Tencent rushed to build up “one of the largest inventories of AI chips in China” before US export restrictions took hold, an executive said Wednesday.
Martin Lau, president of the Chinese tech giant, told analysts on an earnings call that it had purchased components from Nvidia (NVDA) early, allowing it to keep developing its generative AI model for at least “a couple of generations.”
“One of the key things that we have done was actually we were the first to put in orders for [the] H800, and that allows us to have a pretty good inventory,” Lau said.
He added that Tencent was now scouting new suppliers within China “for these training chips.”
Lau did not specify when the purchase took place, but the H800 is among the products restricted from sale to China due to US export curbs announced last month, Nvidia said in October regulatory filings. It is one of the chipmaker’s advanced AI chips designed for use in data centers, the physical facilities used to store troves of electronic information.
In late October, Nvidia disclosed that the just-announced restrictions had come into effect “immediately,” weeks earlier than scheduled.
Over the past year, the United States and China have progressively escalated a feud over access to the most advanced semiconductors, as well as the materials and equipment needed to create the technology.
Washington’s decision to reduce the types of semiconductors that American companies can sell to China last month further tightened a set of export controls first introduced in October 2022 on national security grounds.
The Biden administration deems the latest measures necessary to prevent potential use of the hardware for China’s military advancement and to close loopholes in existing regulations. In response, Beijing has accused Washington of “weaponizing trade and tech issues.”

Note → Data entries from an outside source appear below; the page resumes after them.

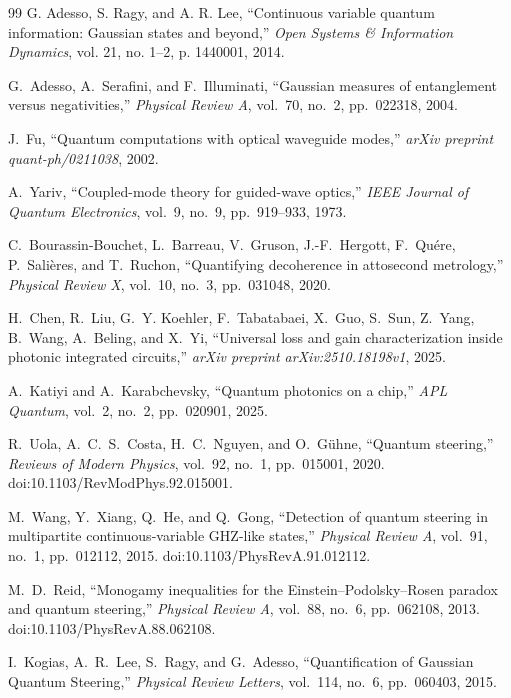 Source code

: \begin{thebibliography}{99}
	G. Adesso, S. Ragy, and A. R. Lee, 
	``Continuous variable quantum information: Gaussian states and beyond,'' 
	\textit{Open Systems \& Information Dynamics}, vol. 21, no. 1--2, p. 1440001, 2014. 
	
	G.~Adesso, A.~Serafini, and F.~Illuminati, 
	``Gaussian measures of entanglement versus negativities,'' 
	\textit{Physical Review A}, 
	vol.~70, no.~2, pp.~022318, 2004.
	
	J.~Fu,
	``Quantum computations with optical waveguide modes,''
	\textit{arXiv preprint quant-ph/0211038},
	2002.
	
	A.~Yariv, 
	``Coupled-mode theory for guided-wave optics,'' 
	\textit{IEEE Journal of Quantum Electronics}, vol.~9, no.~9, pp.~919--933, 1973.
	
	C.~Bourassin-Bouchet, L.~Barreau, V.~Gruson, J.-F.~Hergott, F.~Qu\'ere, P.~Sali\`eres, and T.~Ruchon,
	``Quantifying decoherence in attosecond metrology,''
	\textit{Physical Review X}, vol.~10, no.~3, pp.~031048, 2020. 
	
	H.~Chen, R.~Liu, G.~Y. Koehler, F.~Tabatabaei, X.~Guo, S.~Sun, Z.~Yang, B.~Wang, A.~Beling, and X.~Yi,
	``Universal loss and gain characterization inside photonic integrated circuits,''
	\textit{arXiv preprint arXiv:2510.18198v1},
	2025.
	
	A.~Katiyi and A.~Karabchevsky, 
	``Quantum photonics on a chip,''
	\textit{APL Quantum}, 
	vol.~2, no.~2, pp.~020901, 2025.
	
	R.~Uola, A.~C.~S.~Costa, H.~C.~Nguyen, and O.~G\"uhne,
	``Quantum steering,''
	\textit{Reviews of Modern Physics},
	vol.~92, no.~1, pp.~015001, 2020.
	doi:10.1103/RevModPhys.92.015001.
	
	M.~Wang, Y.~Xiang, Q.~He, and Q.~Gong,
	``Detection of quantum steering in multipartite continuous-variable GHZ-like states,''
	\textit{Physical Review A},
	vol.~91, no.~1, pp.~012112, 2015.
	doi:10.1103/PhysRevA.91.012112.
	
	M.~D.~Reid,
	``Monogamy inequalities for the Einstein–Podolsky–Rosen paradox and quantum steering,''
	\textit{Physical Review A},
	vol.~88, no.~6, pp.~062108, 2013.
	doi:10.1103/PhysRevA.88.062108.
	
	I.~Kogias, A.~R.~Lee, S.~Ragy, and G.~Adesso,
	``Quantification of Gaussian Quantum Steering,''
	\textit{Physical Review Letters},
	vol.~114, no.~6, pp.~060403, 2015.
	

\end{thebibliography}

The standoff has led other Chinese firms to build up their chip supplies.
This month, one of China’s most prominent tech investors, Kai-Fu Lee, told Bloomberg that his new Beijing-based startup, 01.AI, had also stockpiled chips it needed for the near future.
The company began assembling its reserve of chips earlier this year, even using borrowed funds from Lee’s venture firm Sinovation Ventures, because “we felt we had to,” he told the media outlet in an interview. The venture capital firm did not respond a request for comment on the matter.
The practice of stockpiling is not new. In recent years, before it was slapped with crippling US trade restrictions in 2020, Chinese tech giant Huawei also “stockpiled a two-year supply of chips prior to US entity restrictions taking effect,” according to a report from the Center for Strategic and International Studies.
China’s top chipmaker, Semiconductor Manufacturing International Corporation (SMIC), has also “amassed a large number of machines and potentially also a large stockpile of spare parts that it can draw from,” the report said.
While the US export ban currently does not “affect the development of Hunyuan and our AI capability in the near future,” Tencent is concerned it could affect its ability to resell components to other customers, according to Lau, referring to its AI bot.
“Going forward, we will have to figure out ways to make … the usage of our AI chips more efficient,” namely by working to retain most of the company’s high-performance chips for training the model, he added.
Hunyuan, which Tencent says is meant to denote “something that is all encompassing and without limit,” was launched by the Shenzhen-based company in September.
The bot was developed specifically for corporate users, allowing them to catch up on meetings by viewing automated summaries or put together documents more efficiently, Lau told analysts.
The platform is currently available on a limited basis to customers and the public, according to Tencent.
The company has reported solid earnings for the quarter ended September, logging a 10% jump in revenue that met analyst expectations. Sales surged to 154.6 billion yuan ($21.3 billion) compared to the same period a year ago, while profit attributable to shareholders climbed 39% to 44.9 billion yuan ($6.2 billion).